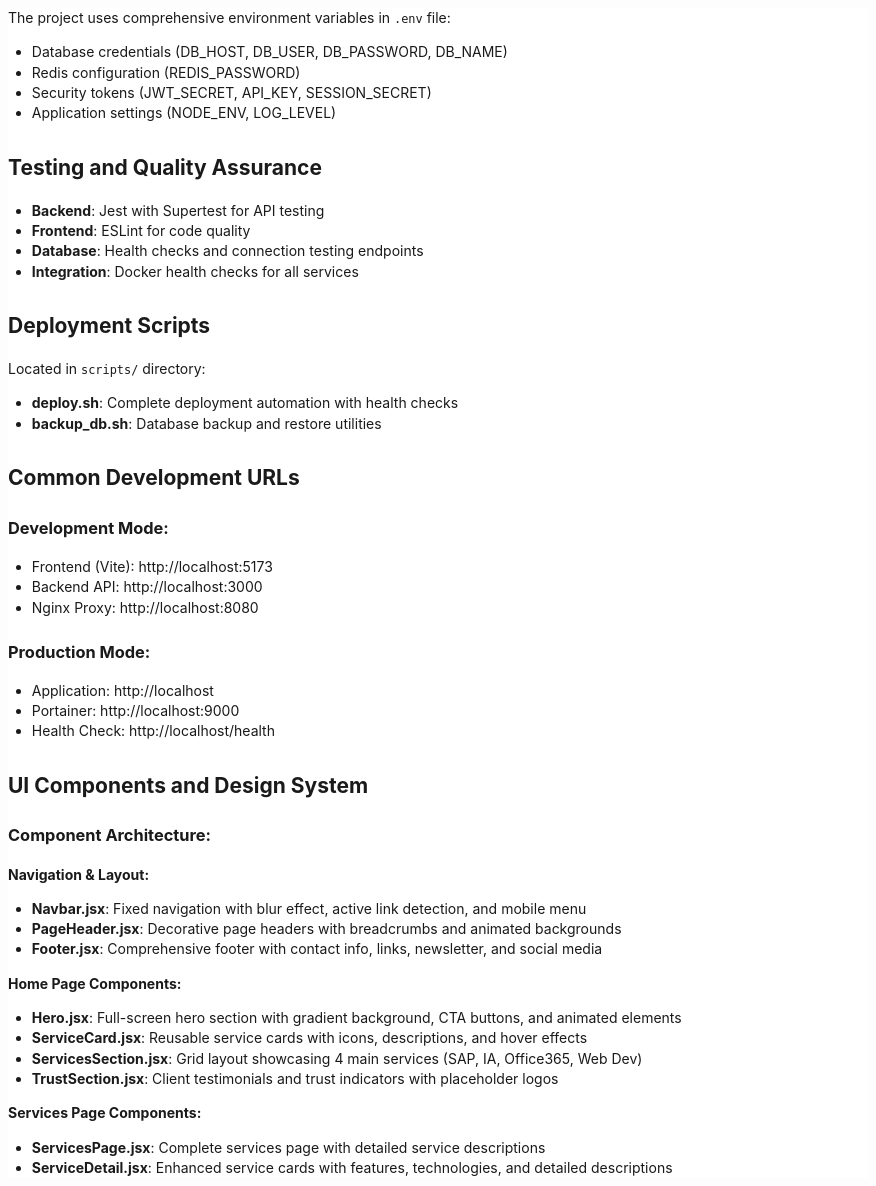 The project uses comprehensive environment variables in `.env` file:
- Database credentials (DB_HOST, DB_USER, DB_PASSWORD, DB_NAME)
- Redis configuration (REDIS_PASSWORD)
- Security tokens (JWT_SECRET, API_KEY, SESSION_SECRET)
- Application settings (NODE_ENV, LOG_LEVEL)

## Testing and Quality Assurance

- **Backend**: Jest with Supertest for API testing
- **Frontend**: ESLint for code quality
- **Database**: Health checks and connection testing endpoints
- **Integration**: Docker health checks for all services

## Deployment Scripts

Located in `scripts/` directory:
- **deploy.sh**: Complete deployment automation with health checks
- **backup_db.sh**: Database backup and restore utilities

## Common Development URLs

### Development Mode:
- Frontend (Vite): http://localhost:5173
- Backend API: http://localhost:3000
- Nginx Proxy: http://localhost:8080

### Production Mode:
- Application: http://localhost
- Portainer: http://localhost:9000
- Health Check: http://localhost/health

## UI Components and Design System

### Component Architecture:
**Navigation & Layout:**
- **Navbar.jsx**: Fixed navigation with blur effect, active link detection, and mobile menu
- **PageHeader.jsx**: Decorative page headers with breadcrumbs and animated backgrounds
- **Footer.jsx**: Comprehensive footer with contact info, links, newsletter, and social media

**Home Page Components:**
- **Hero.jsx**: Full-screen hero section with gradient background, CTA buttons, and animated elements
- **ServiceCard.jsx**: Reusable service cards with icons, descriptions, and hover effects
- **ServicesSection.jsx**: Grid layout showcasing 4 main services (SAP, IA, Office365, Web Dev)
- **TrustSection.jsx**: Client testimonials and trust indicators with placeholder logos

**Services Page Components:**
- **ServicesPage.jsx**: Complete services page with detailed service descriptions
- **ServiceDetail.jsx**: Enhanced service cards with features, technologies, and detailed descriptions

==========

**What needs to be done**
Without the pictures, reproduce the entries exactly.

**Your solution**
 The project uses comprehensive environment variables in `.env` file:
- Database credentials (DB_HOST, DB_USER, DB_PASSWORD, DB_NAME)
- Redis configuration (REDIS_PASSWORD)
- Security tokens (JWT_SECRET, API_KEY, SESSION_SECRET)
- Application settings (NODE_ENV, LOG_LEVEL)

## Testing and Quality Assurance

- **Backend**: Jest with Supertest for API testing
- **Frontend**: ESLint for code quality
- **Database**: Health checks and connection testing endpoints
- **Integration**: Docker health checks for all services

## Deployment Scripts

Located in `scripts/` directory:
- **deploy.sh**: Complete deployment automation with health checks
- **backup_db.sh**: Database backup and restore utilities

## Common Development URLs

### Development Mode:
- Frontend (Vite): http://localhost:5173
- Backend API: http://localhost:3000
- Nginx Proxy: http://localhost:8080

### Production Mode:
- Application: http://localhost
- Portainer: http://localhost:9000
- Health Check: http://localhost/health

## UI Components and Design System

### Component Architecture:
**Navigation & Layout:**
- **Navbar.jsx**: Fixed navigation with blur effect, active link detection, and mobile menu
- **PageHeader.jsx**: Decorative page headers with breadcrumbs and animated backgrounds
- **Footer.jsx**: Comprehensive footer with contact info, links, newsletter, and social media

**Home Page Components:**
- **Hero.jsx**: Full-screen hero section with gradient background, CTA buttons, and animated elements
- **ServiceCard.jsx**: Reusable service cards with icons, descriptions, and hover effects
- **ServicesSection.jsx**: Grid layout showcasing 4 main services (SAP, IA, Office365, Web Dev)
- **TrustSection.jsx**: Client testimonials and trust indicators with placeholder logos

**Services Page Components:**
- **ServicesPage.jsx**: Complete services page with detailed service descriptions
- **ServiceDetail.jsx**: Enhanced service cards with features, technologies, and detailed descriptions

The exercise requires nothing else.